### What you have to do
Copy every line of the entries that includes the word "href".
*** Material for this exercise ***
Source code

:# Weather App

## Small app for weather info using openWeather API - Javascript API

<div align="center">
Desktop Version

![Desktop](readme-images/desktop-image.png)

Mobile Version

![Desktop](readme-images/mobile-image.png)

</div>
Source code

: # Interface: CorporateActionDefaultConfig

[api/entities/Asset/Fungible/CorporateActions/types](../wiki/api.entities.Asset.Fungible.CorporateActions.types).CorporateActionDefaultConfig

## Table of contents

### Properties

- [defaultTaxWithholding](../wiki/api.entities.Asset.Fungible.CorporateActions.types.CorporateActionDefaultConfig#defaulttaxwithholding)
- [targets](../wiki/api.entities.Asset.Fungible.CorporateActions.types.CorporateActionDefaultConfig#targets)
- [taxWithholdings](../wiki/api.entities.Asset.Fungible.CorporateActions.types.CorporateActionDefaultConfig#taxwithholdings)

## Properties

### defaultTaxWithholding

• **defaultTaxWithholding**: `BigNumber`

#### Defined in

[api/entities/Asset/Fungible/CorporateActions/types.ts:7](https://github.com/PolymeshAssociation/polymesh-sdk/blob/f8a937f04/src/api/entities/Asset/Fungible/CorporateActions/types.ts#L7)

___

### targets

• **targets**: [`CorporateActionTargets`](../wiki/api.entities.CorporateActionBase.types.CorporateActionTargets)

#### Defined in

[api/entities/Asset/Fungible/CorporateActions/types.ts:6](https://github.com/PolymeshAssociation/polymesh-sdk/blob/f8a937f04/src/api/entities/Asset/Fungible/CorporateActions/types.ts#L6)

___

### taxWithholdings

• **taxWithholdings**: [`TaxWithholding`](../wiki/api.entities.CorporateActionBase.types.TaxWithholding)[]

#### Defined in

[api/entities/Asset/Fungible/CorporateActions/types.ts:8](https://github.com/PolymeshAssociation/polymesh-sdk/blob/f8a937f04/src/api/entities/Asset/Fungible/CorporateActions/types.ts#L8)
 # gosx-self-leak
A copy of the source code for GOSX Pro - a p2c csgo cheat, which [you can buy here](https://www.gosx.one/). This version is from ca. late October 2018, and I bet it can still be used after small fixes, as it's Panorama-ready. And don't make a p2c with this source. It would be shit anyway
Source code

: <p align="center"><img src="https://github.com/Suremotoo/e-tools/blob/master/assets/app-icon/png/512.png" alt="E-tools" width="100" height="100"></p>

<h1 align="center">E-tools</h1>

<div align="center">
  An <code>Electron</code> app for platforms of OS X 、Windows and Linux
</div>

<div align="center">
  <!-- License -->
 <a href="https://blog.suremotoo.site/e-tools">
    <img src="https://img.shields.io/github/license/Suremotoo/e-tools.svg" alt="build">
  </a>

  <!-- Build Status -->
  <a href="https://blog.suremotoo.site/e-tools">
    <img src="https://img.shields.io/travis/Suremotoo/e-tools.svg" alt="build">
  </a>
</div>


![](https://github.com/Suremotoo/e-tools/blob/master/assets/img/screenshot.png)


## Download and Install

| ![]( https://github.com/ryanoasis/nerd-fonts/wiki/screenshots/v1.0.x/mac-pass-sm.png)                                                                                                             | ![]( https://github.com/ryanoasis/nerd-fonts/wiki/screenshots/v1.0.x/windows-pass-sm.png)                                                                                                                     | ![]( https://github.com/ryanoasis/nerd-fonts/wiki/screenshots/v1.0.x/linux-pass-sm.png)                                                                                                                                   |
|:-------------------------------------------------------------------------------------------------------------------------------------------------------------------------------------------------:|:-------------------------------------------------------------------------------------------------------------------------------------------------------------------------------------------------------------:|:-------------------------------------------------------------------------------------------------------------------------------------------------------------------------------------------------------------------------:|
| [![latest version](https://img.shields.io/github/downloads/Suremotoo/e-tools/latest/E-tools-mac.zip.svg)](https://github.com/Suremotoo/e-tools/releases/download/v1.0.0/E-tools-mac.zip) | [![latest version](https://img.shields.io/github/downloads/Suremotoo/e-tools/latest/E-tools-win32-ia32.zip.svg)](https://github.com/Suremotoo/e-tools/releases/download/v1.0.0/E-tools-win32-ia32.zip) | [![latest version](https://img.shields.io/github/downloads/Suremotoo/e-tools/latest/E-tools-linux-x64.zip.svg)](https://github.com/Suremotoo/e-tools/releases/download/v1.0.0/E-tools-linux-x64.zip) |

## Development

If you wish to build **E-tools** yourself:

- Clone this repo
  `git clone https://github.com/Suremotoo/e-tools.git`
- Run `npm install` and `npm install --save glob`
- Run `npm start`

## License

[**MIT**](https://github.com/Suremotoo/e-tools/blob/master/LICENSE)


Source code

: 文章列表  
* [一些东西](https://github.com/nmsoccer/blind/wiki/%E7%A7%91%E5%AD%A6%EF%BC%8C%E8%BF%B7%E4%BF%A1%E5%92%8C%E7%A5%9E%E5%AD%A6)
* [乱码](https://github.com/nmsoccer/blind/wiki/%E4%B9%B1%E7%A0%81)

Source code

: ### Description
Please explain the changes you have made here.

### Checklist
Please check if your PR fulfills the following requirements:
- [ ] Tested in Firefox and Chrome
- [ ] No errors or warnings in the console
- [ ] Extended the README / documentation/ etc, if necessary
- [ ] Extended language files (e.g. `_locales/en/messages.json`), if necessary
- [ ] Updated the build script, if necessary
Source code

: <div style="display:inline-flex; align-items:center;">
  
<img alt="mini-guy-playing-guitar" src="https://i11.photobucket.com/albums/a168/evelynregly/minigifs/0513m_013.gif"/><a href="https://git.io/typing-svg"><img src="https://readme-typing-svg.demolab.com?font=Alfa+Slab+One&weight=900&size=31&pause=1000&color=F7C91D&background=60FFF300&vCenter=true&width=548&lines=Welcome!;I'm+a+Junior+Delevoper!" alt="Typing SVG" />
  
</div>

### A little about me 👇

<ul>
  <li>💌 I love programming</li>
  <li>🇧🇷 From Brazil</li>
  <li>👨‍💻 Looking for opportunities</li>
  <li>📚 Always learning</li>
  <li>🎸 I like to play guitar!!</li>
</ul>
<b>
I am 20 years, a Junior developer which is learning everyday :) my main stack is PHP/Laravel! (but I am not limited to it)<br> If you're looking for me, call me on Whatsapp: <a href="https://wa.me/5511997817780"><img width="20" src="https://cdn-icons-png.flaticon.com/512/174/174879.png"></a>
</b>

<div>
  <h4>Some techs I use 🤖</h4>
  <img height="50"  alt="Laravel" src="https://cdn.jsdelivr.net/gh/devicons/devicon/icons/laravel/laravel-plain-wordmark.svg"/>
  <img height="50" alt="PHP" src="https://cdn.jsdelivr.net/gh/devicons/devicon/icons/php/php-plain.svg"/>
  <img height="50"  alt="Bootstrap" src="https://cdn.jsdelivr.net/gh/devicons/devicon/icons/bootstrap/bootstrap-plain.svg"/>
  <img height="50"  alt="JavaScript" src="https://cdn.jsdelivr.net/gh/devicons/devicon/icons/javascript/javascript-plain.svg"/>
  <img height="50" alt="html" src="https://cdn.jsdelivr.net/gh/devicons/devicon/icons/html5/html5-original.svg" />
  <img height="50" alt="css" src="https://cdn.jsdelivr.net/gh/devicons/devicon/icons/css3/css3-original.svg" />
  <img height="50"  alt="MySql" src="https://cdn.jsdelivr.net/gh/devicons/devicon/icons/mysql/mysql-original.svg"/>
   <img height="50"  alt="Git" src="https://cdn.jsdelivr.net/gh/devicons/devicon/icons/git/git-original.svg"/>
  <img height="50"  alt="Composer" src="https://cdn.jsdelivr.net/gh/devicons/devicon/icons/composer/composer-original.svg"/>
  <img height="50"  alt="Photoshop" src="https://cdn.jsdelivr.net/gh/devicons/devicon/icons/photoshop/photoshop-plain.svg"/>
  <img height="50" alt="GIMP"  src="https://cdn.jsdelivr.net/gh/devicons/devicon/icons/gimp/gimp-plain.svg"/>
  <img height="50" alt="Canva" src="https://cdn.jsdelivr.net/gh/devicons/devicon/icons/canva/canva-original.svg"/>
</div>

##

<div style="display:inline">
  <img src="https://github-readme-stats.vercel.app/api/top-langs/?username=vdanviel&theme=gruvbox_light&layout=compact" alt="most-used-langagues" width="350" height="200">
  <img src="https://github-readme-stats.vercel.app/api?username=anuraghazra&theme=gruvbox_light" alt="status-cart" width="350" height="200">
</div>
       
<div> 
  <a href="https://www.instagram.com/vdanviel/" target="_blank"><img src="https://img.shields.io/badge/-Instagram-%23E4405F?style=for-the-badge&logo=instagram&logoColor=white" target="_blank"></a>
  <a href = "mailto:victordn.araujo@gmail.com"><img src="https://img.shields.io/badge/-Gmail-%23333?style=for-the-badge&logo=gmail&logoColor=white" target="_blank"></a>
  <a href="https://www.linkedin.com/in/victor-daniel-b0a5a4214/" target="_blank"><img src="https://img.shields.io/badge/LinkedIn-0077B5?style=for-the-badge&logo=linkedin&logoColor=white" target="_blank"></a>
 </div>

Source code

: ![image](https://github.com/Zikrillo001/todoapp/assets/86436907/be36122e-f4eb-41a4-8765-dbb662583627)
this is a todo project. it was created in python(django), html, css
*** End of Material for this exercise ***
### Solution to this exercise
 <a href="https://blog.suremotoo.site/e-tools">
  <a href="https://blog.suremotoo.site/e-tools">
<img alt="mini-guy-playing-guitar" src="https://i11.photobucket.com/albums/a168/evelynregly/minigifs/0513m_013.gif"/><a href="https://git.io/typing-svg"><img src="https://readme-typing-svg.demolab.com?font=Alfa+Slab+One&weight=900&size=31&pause=1000&color=F7C91D&background=60FFF300&vCenter=true&width=548&lines=Welcome!;I'm+a+Junior+Delevoper!" alt="Typing SVG" />
I am 20 years, a Junior developer which is learning everyday :) my main stack is PHP/Laravel! (but I am not limited to it)<br> If you're looking for me, call me on Whatsapp: <a href="https://wa.me/5511997817780"><img width="20" src="https://cdn-icons-png.flaticon.com/512/174/174879.png"></a>
  <a href="https://www.instagram.com/vdanviel/" target="_blank"><img src="https://img.shields.io/badge/-Instagram-%23E4405F?style=for-the-badge&logo=instagram&logoColor=white" target="_blank"></a>
  <a href = "mailto:victordn.araujo@gmail.com"><img src="https://img.shields.io/badge/-Gmail-%23333?style=for-the-badge&logo=gmail&logoColor=white" target="_blank"></a>
  <a href="https://www.linkedin.com/in/victor-daniel-b0a5a4214/" target="_blank"><img src="https://img.shields.io/badge/LinkedIn-0077B5?style=for-the-badge&logo=linkedin&logoColor=white" target="_blank"></a>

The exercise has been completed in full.